ANALISI: Approccio non come le partite con Bologna, Atalanta e Shaktar ma sicuramente non con quella carica agonistica che ci si aspettava. La Lazio dimostra ancora una volta di essere una delle migliori squadre in questo inizio di stagione, ben messa in campo sia tatticamente che fisicamente. Non crea tanto ma sicuramente limita il gioco del Napoli. Il goal di De Vrij è un film horror per la difesa azzurra, Allan prima si fa saltare come un birillo, poi Koulibaly decide di affrontare Immobile con una sorta di posizione da karatekid facendo la stessa figura di Allan, infine De Vrij colpisce indisturbato in mezzo a quattro avversari. Non incolpevole Reina. Fortunatamente gli azzurri concedono in pratica solo quello. Il secondo tempo il Napoli lo inizia ancora titubante poi basta un episodio per far nascere un’altra partita. Dopo il pareggio di Koulibaly, gli azzurri in sei minuti ribaltano la gara dando una dimostrazione di forza e lanciando un grosso segnale al campionato. Bellissimi gli occhi e l’agonismo degli azzurri subito dopo il pareggio, è sembrato vedere una tigre pronta a sferrare l’attacco decisivo sulla sua preda. Il goal di Mertens è un capolavoro per astuzia, classe, bellezza e precisione, insomma un goal da applaudire qualsiasi sia la fede. Il Napoli è una squadra bella ed ha una sua identità specifica e quando non riesce ad esprimersi come vuole va in difficoltà, al momento resta l’unico limite. Va detto per onestà di cronaca che la Lazio perde per infortunio Bastos, De Vrij e Basta, sicuramente è stato un vantaggio non di poco conto per gli azzurri, così come va detto che anche gli infortuni fanno parte del gioco. Piedi per terra non è successo nulla, è ovvio che non si può non sognare anche perché la Lazio aveva battuto prima la Juve in Supercoppa e poi il Milan in campionato.

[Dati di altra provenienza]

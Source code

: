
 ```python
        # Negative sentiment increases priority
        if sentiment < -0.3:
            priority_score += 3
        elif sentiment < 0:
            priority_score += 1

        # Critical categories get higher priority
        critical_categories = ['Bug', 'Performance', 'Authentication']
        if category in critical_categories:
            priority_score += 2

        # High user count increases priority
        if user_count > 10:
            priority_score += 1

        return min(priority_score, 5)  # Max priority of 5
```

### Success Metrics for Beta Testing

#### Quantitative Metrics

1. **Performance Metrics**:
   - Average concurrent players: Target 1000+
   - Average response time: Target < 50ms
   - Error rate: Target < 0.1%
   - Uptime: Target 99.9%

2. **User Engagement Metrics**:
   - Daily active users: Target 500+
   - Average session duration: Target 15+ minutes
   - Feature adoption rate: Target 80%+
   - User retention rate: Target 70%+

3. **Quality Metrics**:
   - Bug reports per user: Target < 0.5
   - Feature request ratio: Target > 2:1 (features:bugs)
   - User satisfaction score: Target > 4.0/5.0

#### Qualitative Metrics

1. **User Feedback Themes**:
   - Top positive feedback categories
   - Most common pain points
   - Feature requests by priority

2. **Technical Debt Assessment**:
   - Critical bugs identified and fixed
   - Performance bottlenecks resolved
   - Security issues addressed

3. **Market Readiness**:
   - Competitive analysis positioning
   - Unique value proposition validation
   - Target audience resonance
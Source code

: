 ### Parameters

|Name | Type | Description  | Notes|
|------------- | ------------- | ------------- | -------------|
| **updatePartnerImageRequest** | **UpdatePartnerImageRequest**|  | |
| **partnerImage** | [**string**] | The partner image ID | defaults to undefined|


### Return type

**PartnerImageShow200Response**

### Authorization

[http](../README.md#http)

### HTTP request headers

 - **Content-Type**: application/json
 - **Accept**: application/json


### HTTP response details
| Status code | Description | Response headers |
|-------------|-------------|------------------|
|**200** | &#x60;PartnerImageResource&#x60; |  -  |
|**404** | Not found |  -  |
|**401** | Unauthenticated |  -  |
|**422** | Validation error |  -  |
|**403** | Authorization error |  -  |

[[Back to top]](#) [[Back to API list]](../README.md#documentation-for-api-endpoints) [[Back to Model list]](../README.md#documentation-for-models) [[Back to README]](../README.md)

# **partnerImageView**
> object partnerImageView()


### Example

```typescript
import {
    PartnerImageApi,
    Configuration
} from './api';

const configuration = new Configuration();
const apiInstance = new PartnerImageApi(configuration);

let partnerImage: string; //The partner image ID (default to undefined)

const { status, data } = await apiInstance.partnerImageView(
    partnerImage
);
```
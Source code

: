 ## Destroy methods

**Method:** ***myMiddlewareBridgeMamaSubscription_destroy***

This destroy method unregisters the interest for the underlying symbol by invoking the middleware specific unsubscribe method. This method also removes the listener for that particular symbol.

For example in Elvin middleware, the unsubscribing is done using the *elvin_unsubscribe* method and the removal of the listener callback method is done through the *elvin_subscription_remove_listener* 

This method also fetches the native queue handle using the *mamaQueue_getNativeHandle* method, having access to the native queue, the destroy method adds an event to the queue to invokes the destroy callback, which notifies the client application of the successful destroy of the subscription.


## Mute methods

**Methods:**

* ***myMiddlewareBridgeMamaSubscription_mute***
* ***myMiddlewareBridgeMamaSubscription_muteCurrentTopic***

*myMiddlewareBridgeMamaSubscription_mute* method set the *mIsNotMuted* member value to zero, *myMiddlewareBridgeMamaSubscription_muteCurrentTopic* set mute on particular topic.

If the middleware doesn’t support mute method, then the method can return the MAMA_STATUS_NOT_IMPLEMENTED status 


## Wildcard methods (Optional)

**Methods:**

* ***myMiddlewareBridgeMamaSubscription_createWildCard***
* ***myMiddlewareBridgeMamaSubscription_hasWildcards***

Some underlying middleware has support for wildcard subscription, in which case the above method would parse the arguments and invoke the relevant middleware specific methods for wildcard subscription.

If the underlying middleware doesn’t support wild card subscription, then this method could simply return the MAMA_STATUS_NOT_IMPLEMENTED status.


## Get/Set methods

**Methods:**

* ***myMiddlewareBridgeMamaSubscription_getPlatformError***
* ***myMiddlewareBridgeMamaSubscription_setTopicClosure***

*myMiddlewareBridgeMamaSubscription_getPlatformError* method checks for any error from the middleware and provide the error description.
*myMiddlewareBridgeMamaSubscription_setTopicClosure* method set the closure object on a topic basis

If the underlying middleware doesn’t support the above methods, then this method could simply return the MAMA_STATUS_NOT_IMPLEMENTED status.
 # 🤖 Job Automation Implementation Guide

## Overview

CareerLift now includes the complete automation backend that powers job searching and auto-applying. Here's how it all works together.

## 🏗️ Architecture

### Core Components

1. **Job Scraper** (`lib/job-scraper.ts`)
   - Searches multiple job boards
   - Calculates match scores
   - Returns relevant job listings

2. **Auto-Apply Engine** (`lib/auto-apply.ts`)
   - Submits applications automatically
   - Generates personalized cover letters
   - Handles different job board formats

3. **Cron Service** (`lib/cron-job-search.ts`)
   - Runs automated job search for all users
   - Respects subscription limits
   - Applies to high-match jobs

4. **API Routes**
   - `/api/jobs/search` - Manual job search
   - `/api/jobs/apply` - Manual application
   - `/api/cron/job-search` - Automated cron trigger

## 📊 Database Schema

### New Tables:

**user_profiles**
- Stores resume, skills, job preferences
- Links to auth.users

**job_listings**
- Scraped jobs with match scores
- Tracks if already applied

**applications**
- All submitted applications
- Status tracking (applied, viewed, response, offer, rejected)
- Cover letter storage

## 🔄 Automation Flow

Ottimi Jorginho, ancora una volta il faro del centrocampo, Insigne che si muove e smania per tutto l’attacco. In netta ripresa Hamsik ma ancora una volta la palma del migliore in campo è di Mertens nonostante un primo tempo non all’altezza, il suo goal fa gridare ad un nome, D10S. Il Pibe ne fece uno simile 32 anni fa proprio contro la Lazio. Reina, il peggiore solo perché forse poteva qualcosa sul tiro di De Vrij. Non c’è tempo per festeggiare ma pensare subito all’anticipo di sabato da sottovalutare contro la Spal.